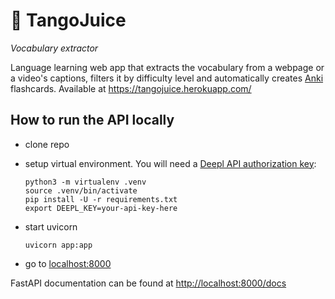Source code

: # :beverage_box: TangoJuice
*Vocabulary extractor*

Language learning web app that extracts the vocabulary from a webpage or a video's captions, filters it by difficulty level and automatically creates [Anki](https://apps.ankiweb.net/) flashcards. Available at https://tangojuice.herokuapp.com/

## How to run the API locally

* clone repo
* setup virtual environment. You will need a [Deepl API authorization key](https://www.deepl.com/fr/docs-api/accessing-the-api/authentication/):
    ```console
    python3 -m virtualenv .venv
    source .venv/bin/activate
    pip install -U -r requirements.txt
    export DEEPL_KEY=your-api-key-here
    ```

* start uvicorn 
    ```console
    uvicorn app:app
    ```
* go to [localhost:8000](http://localhost:8000)

FastAPI documentation can be found at [http://localhost:8000/docs](http://localhost:8000/docs)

:::

What the task requires: Whenever the string "docs" turns up in a line of the data, copy that line.

Result below:
* setup virtual environment. You will need a [Deepl API authorization key](https://www.deepl.com/fr/docs-api/accessing-the-api/authentication/):
FastAPI documentation can be found at [http://localhost:8000/docs](http://localhost:8000/docs)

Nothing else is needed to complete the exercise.